LONDON – The Japanese galleries at the British Museum have been opened up to visitors full time after a year of restricted access due to funding problems, a spokeswoman confirmed Friday.
Officials say the museum’s financial position is currently healthy and they do not envisage any future closures of the Japanese galleries — a move they bitterly regretted having to make in the first place.
At the end of April 2003, the museum decided to, in effect, close the three galleries (Konica, Main and Urasenke) to the general public and only allow pre-arranged guided access.
This was because the museum needed to save money to deal with a deficit running at about £3 million (about 6 million yen).

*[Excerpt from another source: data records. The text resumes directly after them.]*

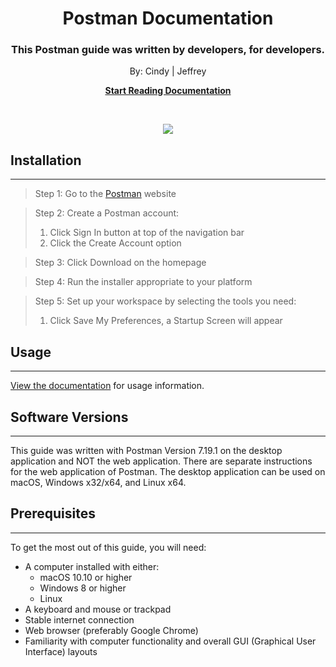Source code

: <br><br>
<p align="center">
    <h1 align="center">Postman Documentation</h1>
    <h3 align="center">This Postman guide was written by developers, for developers.</h3>
    <p align="center">By: Cindy | Jeffrey</p>
    <p align="center"><strong><a href="https://cee-elle.github.io/postman-documentation/">Start Reading Documentation</a></strong></p>
    <br>
</p>

<p align="center">
<img src="https://github.com/cee-elle/postman-documentation/blob/gh-pages/docs/raw/postmanicon.png?raw=true")>
</p>

## Installation
___

> Step 1: Go to the [Postman](https://www.getpostman.com) website

> Step 2: Create a Postman account:
> 1. Click Sign In button at top of the navigation bar
> 2. Click the Create Account option

> Step 3: Click Download on the homepage

> Step 4: Run the installer appropriate to your platform

> Step 5: Set up your workspace by selecting the tools you need:
> 1. Click Save My Preferences, a Startup Screen will appear

## Usage
___

[View the documentation](https://cee-elle.github.io/postman-documentation/) for usage information.

## Software Versions
___

This guide was written with Postman Version 7.19.1 on the desktop application and NOT the web application. There are separate instructions for the web application of Postman. The desktop application can be used on macOS, Windows x32/x64, and Linux x64.

## Prerequisites
___

To get the most out of this guide, you will need:

- A computer installed with either:<br>
  - macOS 10.10 or higher
  - Windows 8 or higher
  - Linux
- A keyboard and mouse or trackpad
- Stable internet connection
- Web browser (preferably Google Chrome)
- Familiarity with computer functionality and overall GUI (Graphical User Interface) layouts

The Japanese galleries were particularly vulnerable to cuts as they tended to put on more exhibitions than other sections of the museum.
At the time, the museum blamed inadequate central government funding and a fall in London tourists due to the Sept. 11, 2001, terrorist attacks in the United States.

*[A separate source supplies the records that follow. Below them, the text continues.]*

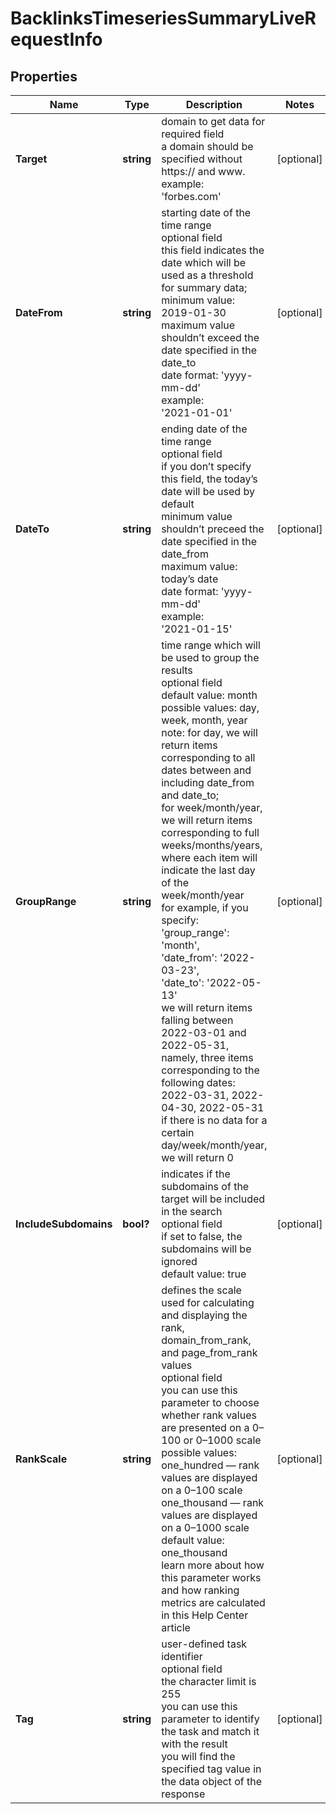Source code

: # BacklinksTimeseriesSummaryLiveRequestInfo


## Properties

| Name | Type | Description | Notes |
|------------ | ------------- | ------------- | -------------|
**Target** | **string** | domain to get data for<br>required field<br>a domain should be specified without https:// and www.<br>example:<br>'forbes.com' |[optional]|
**DateFrom** | **string** | starting date of the time range<br>optional field<br>this field indicates the date which will be used as a threshold for summary data;<br>minimum value: 2019-01-30<br>maximum value shouldn’t exceed the date specified in the date_to<br>date format: 'yyyy-mm-dd'<br>example:<br>'2021-01-01' |[optional]|
**DateTo** | **string** | ending date of the time range<br>optional field<br>if you don’t specify this field, the today’s date will be used by default<br>minimum value shouldn’t preceed the date specified in the date_from<br>maximum value: today’s date<br>date format: 'yyyy-mm-dd'<br>example:<br>'2021-01-15' |[optional]|
**GroupRange** | **string** | time range which will be used to group the results<br>optional field<br>default value: month<br>possible values: day, week, month, year<br>note: for day, we will return items corresponding to all dates between and including date_from and date_to;<br>for week/month/year, we will return items corresponding to full weeks/months/years, where each item will indicate the last day of the week/month/year<br>for example, if you specify:<br>'group_range': 'month',<br>'date_from': '2022-03-23',<br>'date_to': '2022-05-13'<br>we will return items falling between 2022-03-01 and 2022-05-31, namely, three items corresponding to the following dates: 2022-03-31, 2022-04-30, 2022-05-31<br>if there is no data for a certain  day/week/month/year, we will return 0 |[optional]|
**IncludeSubdomains** | **bool?** | indicates if the subdomains of the target will be included in the search<br>optional field<br>if set to false, the subdomains will be ignored<br>default value: true |[optional]|
**RankScale** | **string** | defines the scale used for calculating and displaying the rank, domain_from_rank, and page_from_rank values<br>optional field<br>you can use this parameter to choose whether rank values are presented on a 0–100 or 0–1000 scale<br>possible values:<br>one_hundred — rank values are displayed on a 0–100 scale<br>one_thousand — rank values are displayed on a 0–1000 scale<br>default value: one_thousand<br>learn more about how this parameter works and how ranking metrics are calculated in this Help Center article |[optional]|
**Tag** | **string** | user-defined task identifier<br>optional field<br>the character limit is 255<br>you can use this parameter to identify the task and match it with the result<br>you will find the specified tag value in the data object of the response |[optional]|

The decision led to some criticism from the Japanese community in London because it had not been consulted over the move.

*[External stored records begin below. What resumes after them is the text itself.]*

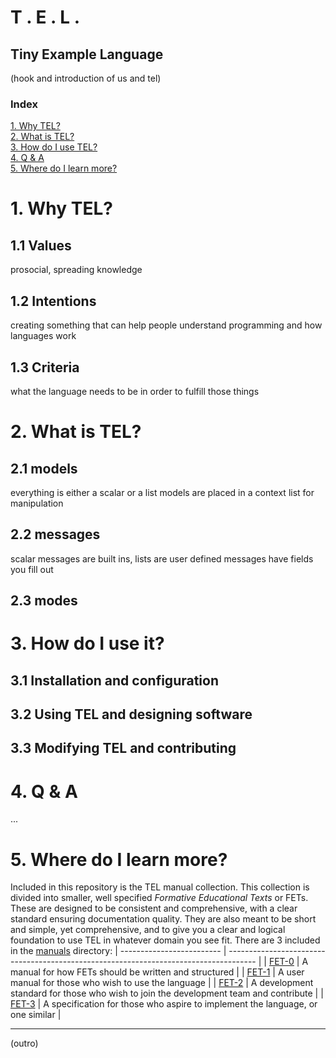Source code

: # T . E . L .
## Tiny Example Language

(hook and introduction of us and tel)

### Index
[1. Why TEL?](#1-why-tel)  
[2. What is TEL?](#2-what-is-tel)  
[3. How do I use TEL?](#3-how-do-i-use-tel)  
[4. Q & A](#4-q--a)  
[5. Where do I learn more?](#5-where-do-i-learn-more)

# 1. Why TEL?
## 1.1 Values
prosocial, spreading knowledge
## 1.2 Intentions
creating something that can help people understand programming and how languages work
## 1.3 Criteria
what the language needs to be in order to fulfill those things

# 2. What is TEL?
## 2.1 models
everything is either a scalar or a list
models are placed in a context list for manipulation
## 2.2 messages
scalar messages are built ins, lists are user defined
messages have fields you fill out
## 2.3 modes

# 3. How do I use it?
## 3.1 Installation and configuration
## 3.2 Using TEL and designing software
## 3.3 Modifying TEL and contributing

# 4. Q & A
...

# 5. Where do I learn more?
Included in this repository is the TEL manual collection. This collection is divided into smaller, well specified *Formative Educational Texts* or FETs.
These are designed to be consistent and comprehensive, with a clear standard ensuring documentation quality.
They are also meant to be short and simple, yet comprehensive, and to give you a clear and logical foundation to use TEL in whatever
domain you see fit. There are 3 included in the [manuals](manuals) directory:
| ------------------------- | ------------------------------------------------------------------------------------- |
| [FET-0](manuals/fet-0.md) | A manual for how FETs should be written and structured                                |
| [FET-1](manuals/fet-1.md) | A user manual for those who wish to use the language                                  |
| [FET-2](manuals/fet-2.md) | A development standard for those who wish to join the development team and contribute |
| [FET-3](manuals/fet-3.md) | A specification for those who aspire to implement the language, or one similar        |

---

(outro)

However, museum bosses learned in April their cost-cutting program — which also involved reducing operating hours in some of the museum’s 90 galleries — had put them back into the black and they could restore full access to the Japanese galleries, as well as return to normal hours for most of the other rooms in the museum.
After reopening its doors in the summer, the museum has just launched its major exhibition for the Japanese galleries this year, a display of antique Japanese swords.